*** Block opens ***

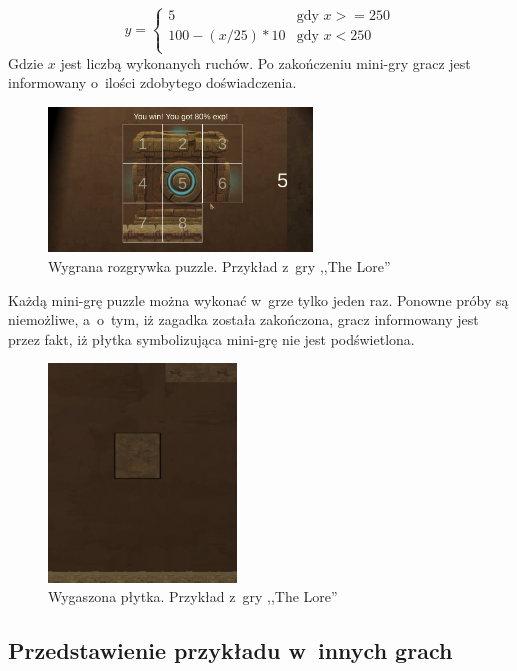 \documentclass[oneside,polski,logo]{amuthesis}
\begin{document}
$$
y = \left\{ \begin{array}{ll}
5 & \textrm{gdy $x>=250$}\\
100 - (x / 25) * 10 & \textrm{gdy $x<250$}\\
\end{array} \right.
$$
Gdzie \(x\) jest liczbą wykonanych ruchów.
Po zakończeniu mini-gry gracz jest informowany o~ilości zdobytego doświadczenia.
\begin{figure}[h]
	\centering
	\includegraphics[width=7cm]{images/tyrek/puzzle_end.png}
	\caption{Wygrana rozgrywka puzzle. Przykład z~gry ,,The Lore''}
\end{figure}

Każdą mini-grę puzzle można wykonać w~grze tylko jeden raz. Ponowne próby są niemożliwe, a~o~tym, iż zagadka została zakończona, gracz informowany jest przez fakt, iż płytka symbolizująca mini-grę nie jest podświetlona.

\begin{figure}[h]
	\centering
	\includegraphics[width=5cm]{images/tyrek/puzzleWin.png}
	\caption{Wygaszona płytka. Przykład z~gry ,,The Lore''}
\end{figure}


\subsection{Przedstawienie przykładu w~innych grach}
\end{document}
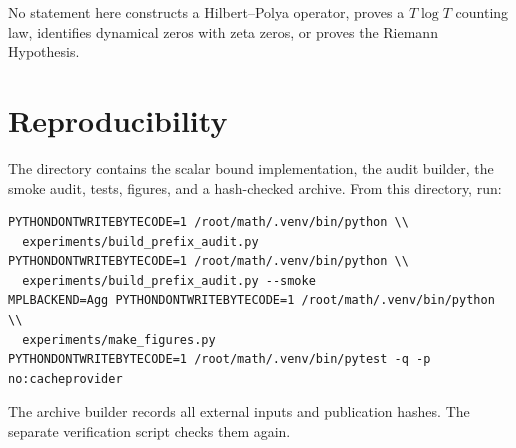 \documentclass[11pt]{article}
\theoremstyle{definition}
\theoremstyle{remark}
\begin{document}
No statement here constructs a Hilbert--Polya operator, proves a
$T\log T$ counting law, identifies dynamical zeros with zeta zeros, or proves
the Riemann Hypothesis.

\section{Reproducibility}

The directory contains the scalar bound implementation, the audit builder,
the smoke audit, tests, figures, and a hash-checked archive.  From this
directory, run:
\begin{verbatim}
PYTHONDONTWRITEBYTECODE=1 /root/math/.venv/bin/python \\
  experiments/build_prefix_audit.py
PYTHONDONTWRITEBYTECODE=1 /root/math/.venv/bin/python \\
  experiments/build_prefix_audit.py --smoke
MPLBACKEND=Agg PYTHONDONTWRITEBYTECODE=1 /root/math/.venv/bin/python \\
  experiments/make_figures.py
PYTHONDONTWRITEBYTECODE=1 /root/math/.venv/bin/pytest -q -p no:cacheprovider
\end{verbatim}
The archive builder records all external inputs and publication hashes.  The
separate verification script checks them again.



\end{document}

*** Block closes ***

## Action item
Find the word "płytka" in the records and pull out each line that has it.

## Completed task
Każdą mini-grę puzzle można wykonać w~grze tylko jeden raz. Ponowne próby są niemożliwe, a~o~tym, iż zagadka została zakończona, gracz informowany jest przez fakt, iż płytka symbolizująca mini-grę nie jest podświetlona.
	\caption{Wygaszona płytka. Przykład z~gry ,,The Lore''}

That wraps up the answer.